Their third full-length, Madness in Miniature doesn’t have the peaks of debut Deliver This Creature or sophomore outing Heave Yer Skeleton, but it’s better than Skeleton‘s follow-up single, “Tastes Like Magic,” which, to be honest, didn’t taste very good. But it’ll be up to you to make the ultimate decision where Madness in Miniature fits in the Mr. Gnome oeuvre. One thing’s for certain: It’s as arty as anything they’ve done or probably ever will do. Of course, good, bad or mediocre, Mr. Gnome only make art. They can’t seem to help themselves.

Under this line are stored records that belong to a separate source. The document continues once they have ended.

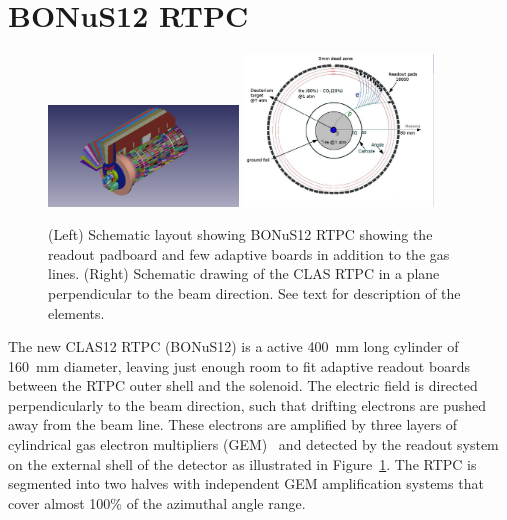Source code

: \section{BONuS12 RTPC} 

\begin{figure}
  \begin{center}
    \includegraphics[angle=0, width=0.45\textwidth, clip,trim=50mm 10mm 80mm 
     0mm]{figures/Bonus12_cad.png}
    \includegraphics[angle=0, width=0.45\textwidth,clip,trim=0mm 10mm 20mm 0mm 
     ]{figures/NKsBXp.png}
     \caption{(Left) Schematic layout showing BONuS12 RTPC showing the readout 
     padboard and few adaptive boards in addition to the gas lines. (Right) 
     Schematic drawing of the CLAS RTPC in a plane perpendicular to the beam 
     direction. See text for description of the elements.}
    \label{fig:bonus12}
  \end{center}
\end{figure}

The new CLAS12 RTPC (BONuS12) is a active 400~mm long cylinder of 160~mm 
diameter, leaving just enough room to fit adaptive readout boards between the 
RTPC outer shell and the solenoid. The electric field is directed 
perpendicularly to the beam direction, such that drifting electrons are pushed 
away from the beam line. These electrons are amplified by three layers of 
cylindrical gas electron multipliers (GEM)~\cite{Sauli:2016eeu} and detected by 
the readout system on the external shell of the detector as illustrated in 
Figure~\ref{fig:bonus12}.  The RTPC is segmented into two halves with 
independent GEM amplification systems that cover almost 100\% of the azimuthal 
angle range.

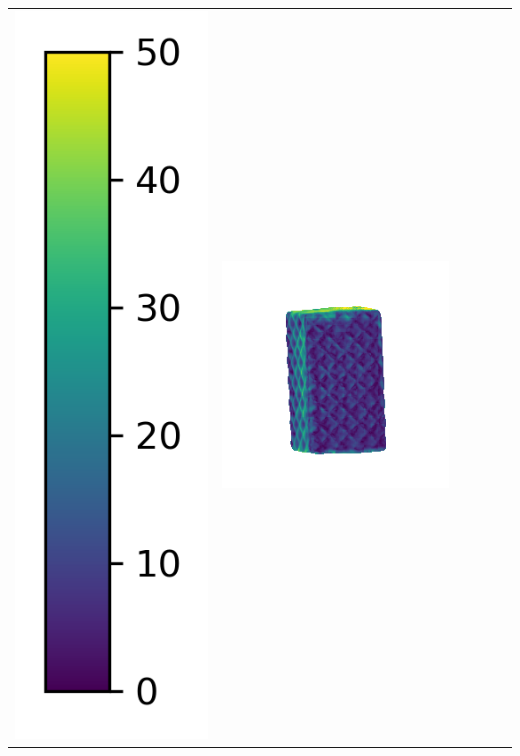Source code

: \begin{center}
\begin{tabularx}{\linewidth}{@{}Y@{}Y@{}Y@{}Y@{}Y@{}Y@{}}
\includegraphics[width=0.2\linewidth]{semisynthetic/colorbar_error_vertical.png} &
\includegraphics[width=\linewidth]{semisynthetic/20160617_18_ours_err.png} &

\end{tabularx}
\end{center}
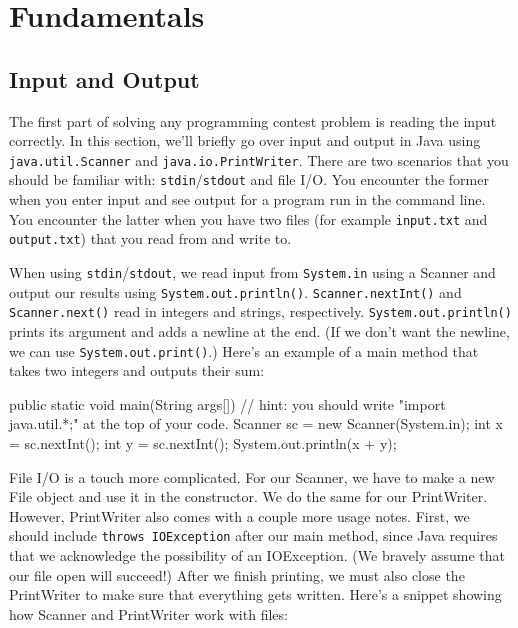 \chapter{Fundamentals}

\section{Input and Output}

The first part of solving any programming contest problem is reading the input correctly. In this section, we'll briefly go over input and output in Java using \texttt{java.util.Scanner} and \texttt{java.io.PrintWriter}. There are two scenarios that you should be familiar with: \texttt{stdin}/\texttt{stdout} and file I/O. You encounter the former when you enter input and see output for a program run in the command line. You encounter the latter when you have two files (for example \texttt{input.txt} and \texttt{output.txt}) that you read from and write to.

When using \texttt{stdin}/\texttt{stdout}, we read input from \texttt{System.in} using a Scanner and output our results using \texttt{System.out.println()}. \texttt{Scanner.nextInt()} and \texttt{Scanner.next()} read in integers and strings, respectively. \texttt{System.out.println()} prints its argument and adds a newline at the end. (If we don't want the newline, we can use \texttt{System.out.print()}.) Here's an example of a main method that takes two integers and outputs their sum:

\begin{mylstlisting}
public static void main(String args[]){
  // hint: you should write "import java.util.*;" at the top of your code.
  Scanner sc = new Scanner(System.in);
  int x = sc.nextInt();
  int y = sc.nextInt();
  System.out.println(x + y);
}
\end{mylstlisting}

File I/O is a touch more complicated. For our Scanner, we have to make a new File object and use it in the constructor. We do the same for our PrintWriter. However, PrintWriter also comes with a couple more usage notes. First, we should include \texttt{throws IOException} after our main method, since Java requires that we acknowledge the possibility of an IOException. (We bravely assume that our file open will succeed!) After we finish printing, we must also close the PrintWriter to make sure that everything gets written. Here's a snippet showing how Scanner and PrintWriter work with files: 

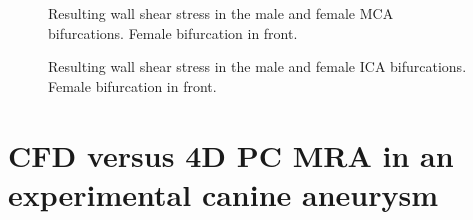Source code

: \begin{figure}
  \begin{center}
    \caption{Resulting wall shear stress in the male and female MCA
      bifurcations. Female bifurcation in front. }
    \label{fig:mca_wss_res}
  \end{center}
\end{figure}

\begin{figure}
  \begin{center}
    \caption{Resulting wall shear stress in the male and female ICA
      bifurcations. Female bifurcation in front.}
    \label{fig:ica_wss_res}
  \end{center}
\end{figure}

\section{CFD versus 4D PC MRA in an experimental canine aneurysm} \label{dog_study}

Opener “Ate the Sun” is close to succeeding, and may have with a little more TLC or interesting ideas. For a song that was probably meant to be a statement, it feels incomplete. “Bit of Tongue” brings the band’s use of juxtaposition to the fore, starting off all Mazzy Star on something, graduating to their standard Cleveland Polka hardcore, then moving on to some Shapeshifter-era Marcy Playground, before ending things in a sludgy crescendo’d mixture of all three. Actually, a menacing heartbeat is tacked on to the end of things that leads into follow-up segue “Fly Me Over.” Clocking in at only 3:27, “Bit of Tongue” may or may not be a tour de force, but it’s the album’s standout track.
“Outsiders” begins with a Spanish-sounding beat before slowing things down with a tasteful, doomy guitar lick, then here comes the hardcore snippet. Later, Nicole screams “I would be trouble” in and around a grinding wall of noise. The song trades dirge, noise, Spanish beats and finally thunder drums until the tune’s beginning repeats itself, more or less. Closer “Capsize” makes use of this frenetic, Spanish-style beat too. This all sounds better on paper than in your ears. “Outsiders” is another unrealized could’ve-been that misses the gestalt train.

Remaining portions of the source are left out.